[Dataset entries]

──────

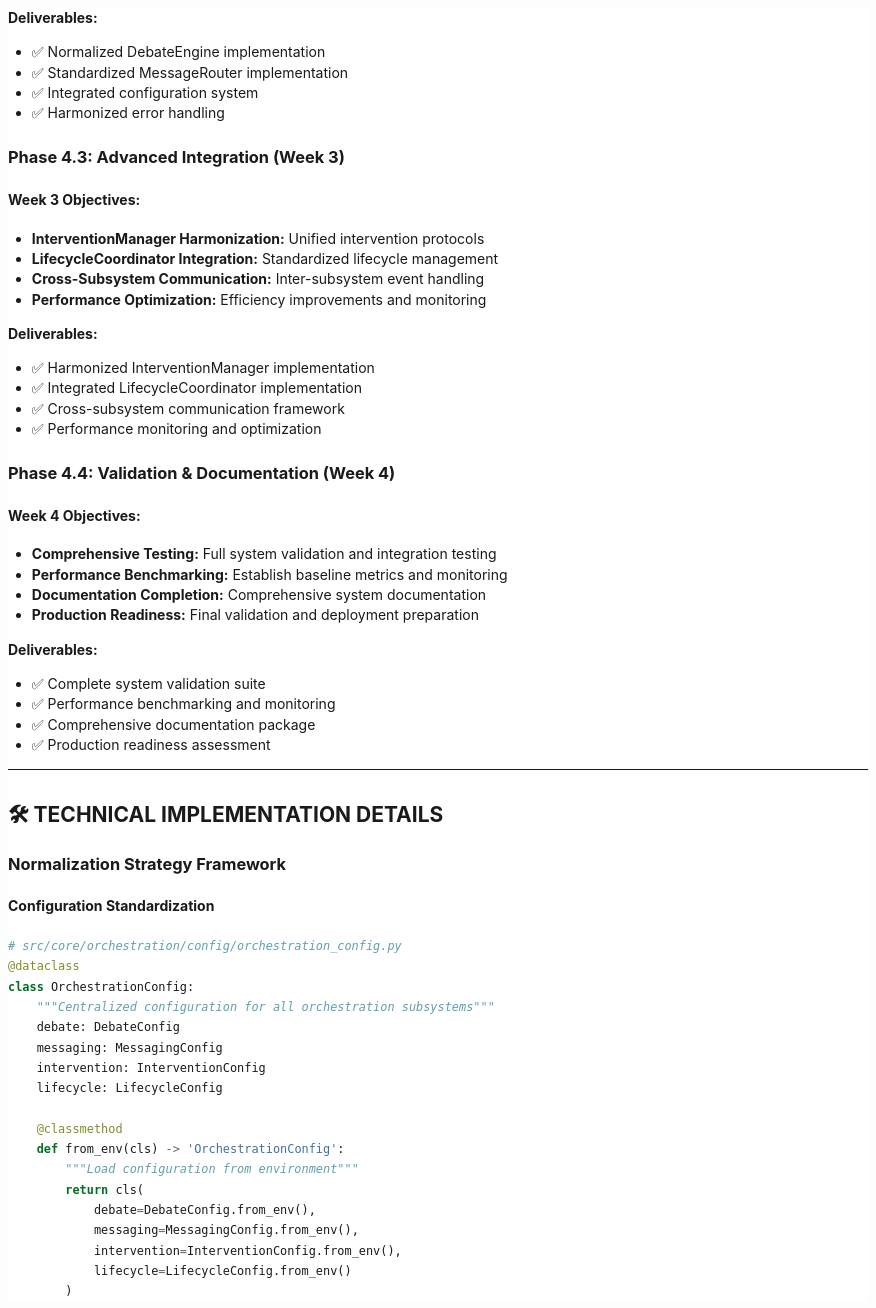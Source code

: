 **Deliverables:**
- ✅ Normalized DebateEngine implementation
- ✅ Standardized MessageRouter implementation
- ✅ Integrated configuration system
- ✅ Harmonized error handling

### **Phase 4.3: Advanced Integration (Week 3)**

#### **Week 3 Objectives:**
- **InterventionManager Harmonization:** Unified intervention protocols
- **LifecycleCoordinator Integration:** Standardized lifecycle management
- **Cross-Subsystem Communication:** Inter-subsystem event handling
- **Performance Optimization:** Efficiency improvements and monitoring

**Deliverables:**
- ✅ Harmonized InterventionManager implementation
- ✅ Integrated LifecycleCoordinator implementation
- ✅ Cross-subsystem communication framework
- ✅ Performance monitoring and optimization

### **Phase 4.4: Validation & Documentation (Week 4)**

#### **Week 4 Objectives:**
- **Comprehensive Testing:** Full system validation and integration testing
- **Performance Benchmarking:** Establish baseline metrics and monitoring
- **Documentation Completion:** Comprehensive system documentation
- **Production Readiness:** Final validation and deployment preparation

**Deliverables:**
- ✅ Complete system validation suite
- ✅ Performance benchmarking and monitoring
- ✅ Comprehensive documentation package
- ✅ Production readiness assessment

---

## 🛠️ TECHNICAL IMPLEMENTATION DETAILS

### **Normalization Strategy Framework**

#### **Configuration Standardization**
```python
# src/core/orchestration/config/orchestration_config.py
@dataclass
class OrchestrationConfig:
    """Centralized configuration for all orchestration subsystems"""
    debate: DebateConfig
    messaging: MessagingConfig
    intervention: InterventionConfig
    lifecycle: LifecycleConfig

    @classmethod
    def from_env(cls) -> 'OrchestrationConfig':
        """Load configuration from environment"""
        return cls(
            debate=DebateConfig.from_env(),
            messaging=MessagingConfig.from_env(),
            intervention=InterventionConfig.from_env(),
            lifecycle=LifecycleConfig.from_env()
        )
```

──────

WORK TASK:
Could you retype all the entries exactly, skipping the pictures?

RESULT FOR THIS TASK:
Source code

: **Deliverables:**
- ✅ Normalized DebateEngine implementation
- ✅ Standardized MessageRouter implementation
- ✅ Integrated configuration system
- ✅ Harmonized error handling

### **Phase 4.3: Advanced Integration (Week 3)**

#### **Week 3 Objectives:**
- **InterventionManager Harmonization:** Unified intervention protocols
- **LifecycleCoordinator Integration:** Standardized lifecycle management
- **Cross-Subsystem Communication:** Inter-subsystem event handling
- **Performance Optimization:** Efficiency improvements and monitoring

**Deliverables:**
- ✅ Harmonized InterventionManager implementation
- ✅ Integrated LifecycleCoordinator implementation
- ✅ Cross-subsystem communication framework
- ✅ Performance monitoring and optimization

### **Phase 4.4: Validation & Documentation (Week 4)**

#### **Week 4 Objectives:**
- **Comprehensive Testing:** Full system validation and integration testing
- **Performance Benchmarking:** Establish baseline metrics and monitoring
- **Documentation Completion:** Comprehensive system documentation
- **Production Readiness:** Final validation and deployment preparation

**Deliverables:**
- ✅ Complete system validation suite
- ✅ Performance benchmarking and monitoring
- ✅ Comprehensive documentation package
- ✅ Production readiness assessment

---

## 🛠️ TECHNICAL IMPLEMENTATION DETAILS

### **Normalization Strategy Framework**

#### **Configuration Standardization**
```python
# src/core/orchestration/config/orchestration_config.py
@dataclass
class OrchestrationConfig:
    """Centralized configuration for all orchestration subsystems"""
    debate: DebateConfig
    messaging: MessagingConfig
    intervention: InterventionConfig
    lifecycle: LifecycleConfig

    @classmethod
    def from_env(cls) -> 'OrchestrationConfig':
        """Load configuration from environment"""
        return cls(
            debate=DebateConfig.from_env(),
            messaging=MessagingConfig.from_env(),
            intervention=InterventionConfig.from_env(),
            lifecycle=LifecycleConfig.from_env()
        )
```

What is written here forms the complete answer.